Springtime in New England means lots of outdoor work for us. We love getting the yard ready, cleaning out the beds, adding in a little something new. I always want to take it to the next level, just ask my hubby. This year is no exception. We both had the day off last Friday and we spent it outside.
The boys are jumping back on their bikes again, coming home sweaty and dirty, and I have to say, I kinda like it. Getting them away from the computer screen is always a good thing. Last Friday night Evan and his friend went outside, flashlights in hand, to play manhunt. They walked in huffing and puffing looking for something to eat. Manhunt can really make you work up an appetite. Luckily for them I had made a treat that morning. A treat that took under 10 minutes to make and didn't need to go in the oven. How's that for easy?
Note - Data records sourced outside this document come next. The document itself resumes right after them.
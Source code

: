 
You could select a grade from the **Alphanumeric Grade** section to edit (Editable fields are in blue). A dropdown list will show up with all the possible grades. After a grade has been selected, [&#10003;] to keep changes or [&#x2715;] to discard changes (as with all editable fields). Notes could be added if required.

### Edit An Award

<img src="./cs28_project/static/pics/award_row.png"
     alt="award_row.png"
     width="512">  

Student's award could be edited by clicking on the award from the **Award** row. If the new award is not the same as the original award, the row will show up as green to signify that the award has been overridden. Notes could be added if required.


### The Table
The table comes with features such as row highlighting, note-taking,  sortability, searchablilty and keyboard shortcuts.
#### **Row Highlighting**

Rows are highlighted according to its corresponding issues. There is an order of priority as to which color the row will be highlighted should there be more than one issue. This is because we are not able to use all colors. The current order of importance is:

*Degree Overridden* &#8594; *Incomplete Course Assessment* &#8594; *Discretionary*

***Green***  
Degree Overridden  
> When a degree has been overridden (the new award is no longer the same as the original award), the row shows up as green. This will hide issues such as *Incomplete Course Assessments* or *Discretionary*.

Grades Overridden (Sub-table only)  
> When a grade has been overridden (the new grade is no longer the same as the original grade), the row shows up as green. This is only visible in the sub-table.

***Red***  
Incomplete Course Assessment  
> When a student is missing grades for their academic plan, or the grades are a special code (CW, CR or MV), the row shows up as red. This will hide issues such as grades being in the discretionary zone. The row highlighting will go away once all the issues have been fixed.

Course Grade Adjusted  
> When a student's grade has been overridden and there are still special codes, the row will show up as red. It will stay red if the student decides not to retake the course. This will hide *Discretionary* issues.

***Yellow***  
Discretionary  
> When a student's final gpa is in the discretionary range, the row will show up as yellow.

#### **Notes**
The kids love this "cake". It's like one big giant rice krispie treat. I posted a recipe for this cake way back when, but this time I added in my kids favorite new cereal, Chocolate Cheerios.
It's a great on-the-go snack too. You just cut a wedge and off they go. You can throw in just about anything. I would have added peanuts, but the kids don't like them, and this was a cake for them after all, so I added in peanut butter chips and mini chips instead.
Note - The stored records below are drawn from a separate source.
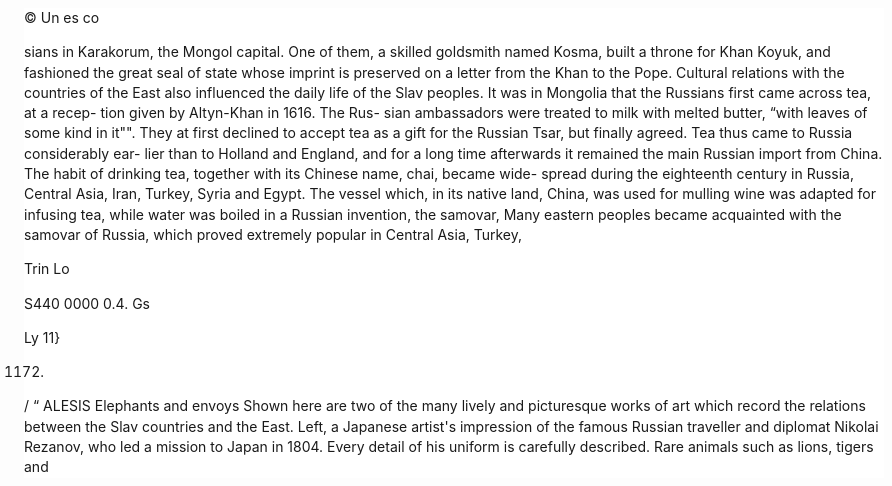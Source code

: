 © 
Un
es
co
 
sians in Karakorum, the Mongol capital. 
One of them, a skilled goldsmith named 
Kosma, built a throne for Khan Koyuk, and 
fashioned the great seal of state whose 
imprint is preserved on a letter from the 
Khan to the Pope. 
Cultural relations with the countries of 
the East also influenced the daily life of the 
Slav peoples. It was in Mongolia that the 
Russians first came across tea, at a recep- 
tion given by Altyn-Khan in 1616. The Rus- 
sian ambassadors were treated to milk with 
melted butter, “with leaves of some kind in 
it"". They at first declined to accept tea as a 
gift for the Russian Tsar, but finally agreed. 
Tea thus came to Russia considerably ear- 
lier than to Holland and England, and for a 
long time afterwards it remained the main 
Russian import from China. 
The habit of drinking tea, together with 
its Chinese name, chai, became wide- 
spread during the eighteenth century in 
Russia, Central Asia, Iran, Turkey, Syria 
and Egypt. The vessel which, in its native 
land, China, was used for mulling wine was 
adapted for infusing tea, while water was 
boiled in a Russian invention, the samovar, 
Many eastern peoples became acquainted 
with the samovar of Russia, which proved 
extremely popular in Central Asia, Turkey, 
  
  
  
  
   
   
  
   
Trin Lo 
 
  
  
    
  
  
   
S440 0000 0.4. Gs  
      
Ly 
11}
 
1172. 
/ “ ALESIS 
Elephants 
and envoys 
Shown here are two of the 
many lively and picturesque 
works of art which record the 
relations between the Slav 
countries and the East. Left, a 
Japanese artist's impression of 
the famous Russian traveller and 
diplomat Nikolai Rezanov, who 
led a mission to Japan in 1804. 
Every detail of his uniform is 
carefully described. Rare 
animals such as lions, tigers and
Chocolate Cheerio Cocoa Krispie Cake
4 ounces semisweet chocolate chips (about ¾ cup)
2 tablespoons butter
1 bag (10 ½ ounces) mini marshmallows
3 cups of chocolate cheerios
3 cups of cocoa krispies
1 cup salted dry roasted peanuts
1 cup M&M’s mini baking bits
(you can substitute the anything you like for the last 2 ingredients)
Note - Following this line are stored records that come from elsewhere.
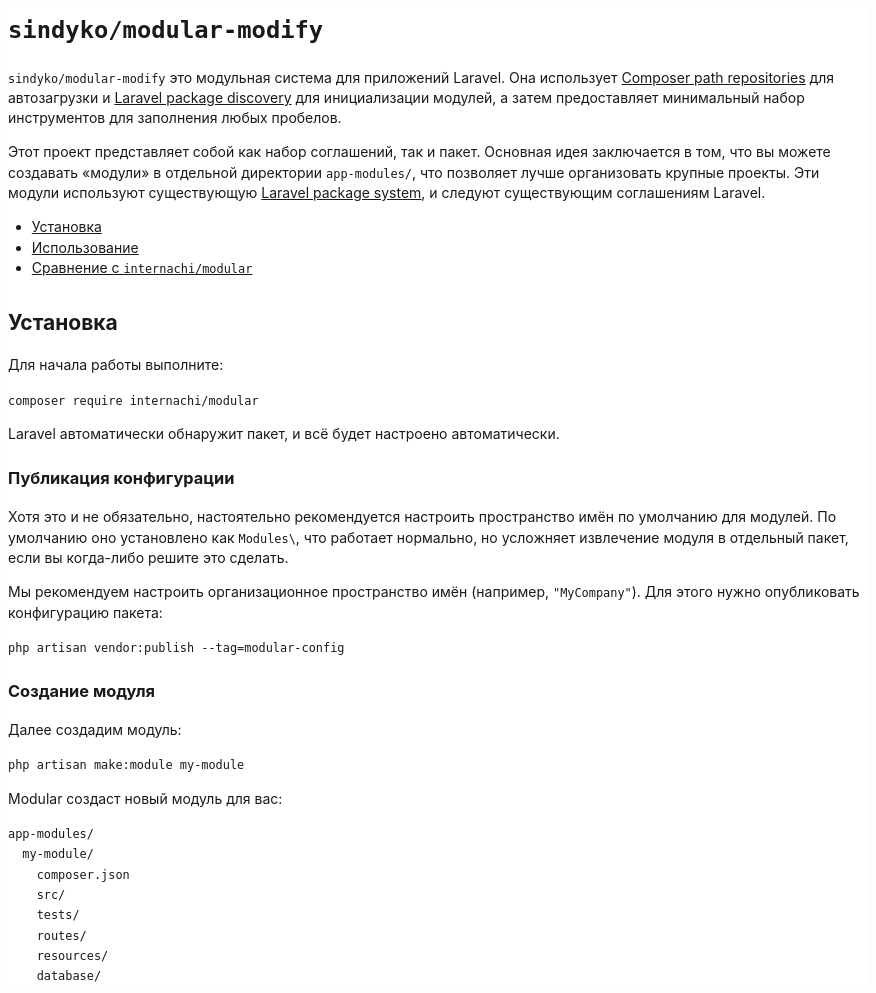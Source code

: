 
# `sindyko/modular-modify`

`sindyko/modular-modify`  это модульная система для приложений Laravel. Она использует
[Composer path repositories](https://getcomposer.org/doc/05-repositories.md#path) для автозагрузки 
и [Laravel package discovery](https://laravel.com/docs/11.x/packages#package-discovery) для инициализации модулей, 
а затем предоставляет минимальный набор инструментов для заполнения любых пробелов.

Этот проект представляет собой как набор соглашений, так и пакет. 
Основная идея заключается в том, что вы можете создавать «модули» в отдельной директории `app-modules/`, 
что позволяет лучше организовать крупные проекты. Эти модули используют существующую
[Laravel package system](https://laravel.com/docs/11.x/packages), и следуют существующим соглашениям Laravel.

- [Установка](#Установка)
- [Использование](#Использование)
- [Сравнение с `internachi/modular`](#Сравнение-с-`internachi/modular`)

## Установка

Для начала работы выполните:

```shell script
composer require internachi/modular
```

Laravel автоматически обнаружит пакет, и всё будет настроено автоматически.

### Публикация конфигурации
Хотя это и не обязательно, настоятельно рекомендуется настроить пространство имён по умолчанию для модулей. 
По умолчанию оно установлено как `Modules\`, что работает нормально, но усложняет извлечение модуля в отдельный пакет, 
если вы когда-либо решите это сделать.

Мы рекомендуем настроить организационное пространство имён (например, `"MyCompany"`). 
Для этого нужно опубликовать конфигурацию пакета:

```shell script
php artisan vendor:publish --tag=modular-config
```

### Создание модуля

Далее создадим модуль:

```shell script
php artisan make:module my-module
```

Modular создаст новый модуль для вас:

```
app-modules/
  my-module/
    composer.json
    src/
    tests/
    routes/
    resources/
    database/
```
Spray a 10 – 12 cup Bundt pan with cooking spray. In a large bowl heat the chocolate and butter in the microwave on high for 1 minute, stirring once during heating. Remove and stir until melted and smooth. Add the marshmallows to the mixture. Heat in microwave on high 1 minute longer, or until mixture is smooth.
Add the cereal and peanuts and stir until coated and well combined. It will come together, just give it time. If you're using them, add in the mini chips last so they won’t crush or melt. Press the mixture down into a Bundt pan with fingertips. Let stand 1 hour to set. In warm weather, you may want to put it in the fridge to set.
When you are ready to serve this, loosen it with a flexible spatula and invert on to a plate. Cut in slice. Store covered at room temp for up to 3 days.